In recent years, WBG said it has pioneered revenue transparency frameworks in several high-profile extractive industries projects including the Chad-Cameroon pipeline and the Baku-Tbilisi-Ceyhan (BTC) pipeline.

Kaldany cited several factors leading to the decision to participate in the EITI. "We have gained more experience in working with companies and governments on these issues, most recently through the BTC pipeline. New research in this area has created more momentum in the international community to focus on these issues," he said. "And the Extractive Industries Review, which is now winding down under the leadership of Dr. Emil Salim, has very clearly signaled that this is, and will be, a high-priority issue for our stakeholders in civil society."

The specific aspects of the World Bank Group's collaboration with the EITI remain to be negotiated. However, Kaldany said they could include the following:

  • A formal initiative within the World Bank Group, funded jointly by the Bank and a multi-donor trust fund, to promote the transparency agenda in extractive industries, compile research and lessons of experience, and disseminate best practices.
  • Pilot programs with several developing nations and companies that are willing to pioneer transparency programs.
  • Convening of stakeholders--including governments, industry, and civil society--to help raise awareness and define and implement viable approaches.

  • Kaldany said, "This is the next evolutionary step in our role as a neutral broker on these complex issues and we are prepared to make a long-term commitment."

    Other recent actions involving transparency include the following:

  • Convening of stakeholders--including governments, industry, and civil society--to help raise awareness. In December Nigerian president Olusegu Obasanjo included Anti-Corruption, Transparency and Accountability as one of four broad areas of reform presented to the Nigerian National Assembly in the 2004 Appropriation Bill. Obasanjo is pursuing perhaps the most vigorous anti-corruption program in Africa.
  • Current reports from Azerbaijan indicate that a commission under the EITI has been set up by the Cabinet of Ministers.

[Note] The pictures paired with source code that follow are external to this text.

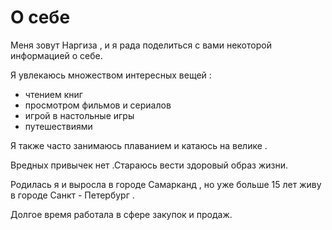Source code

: # О себе 
Меня зовут Наргиза , и я радa 
поделиться с вами некоторой 
информацией о себе.

Я увлекаюсь множеством 
интересных вещей : 
* чтением  книг
* просмотром фильмов и сериалов 
* игрой в настольные игры 
* путешествиями
  

Я также часто занимаюсь 
плаванием и катаюсь на велике .

Вредных привычек нет .Стараюсь 
вести здоровый образ жизни.

Родилась  я и выросла  в городе 
Самарканд , но уже больше 15 
лет  живу в городе Санкт - 
Петербург . 

Долгое время работала в сфере 
закупок и продаж.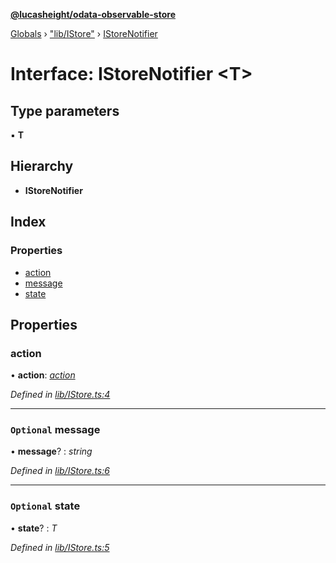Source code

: **[@lucasheight/odata-observable-store](../README.md)**

[Globals](../globals.md) › ["lib/IStore"](../modules/_lib_istore_.md) › [IStoreNotifier](_lib_istore_.istorenotifier.md)

# Interface: IStoreNotifier <**T**>

## Type parameters

▪ **T**

## Hierarchy

* **IStoreNotifier**

## Index

### Properties

* [action](_lib_istore_.istorenotifier.md#action)
* [message](_lib_istore_.istorenotifier.md#optional-message)
* [state](_lib_istore_.istorenotifier.md#optional-state)

## Properties

###  action

• **action**: *[action](../enums/_lib_action_enum_.action.md)*

*Defined in [lib/IStore.ts:4](https://github.com/lucasheight/odata-observable-store/blob/b38547bd/projects/odata-observable-store/src/lib/IStore.ts#L4)*

___

### `Optional` message

• **message**? : *string*

*Defined in [lib/IStore.ts:6](https://github.com/lucasheight/odata-observable-store/blob/b38547bd/projects/odata-observable-store/src/lib/IStore.ts#L6)*

___

### `Optional` state

• **state**? : *T*

*Defined in [lib/IStore.ts:5](https://github.com/lucasheight/odata-observable-store/blob/b38547bd/projects/odata-observable-store/src/lib/IStore.ts#L5)*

  • Somebody's Going to be Looking
    Certainly the program in Nigeria and the stirrings in Azerbaijan signal a positive momentum for transparency. Corruption has a way of retreating and then slinking back when nobody's looking. But actions like The Human Rights Watch report on Angola and the collaboration between the World Bank and EITI are only two of many moves by NGOs now focusing on transparency. Now those who would make off with oil money from the public treasuries of developing countries may find that somebody's always looking.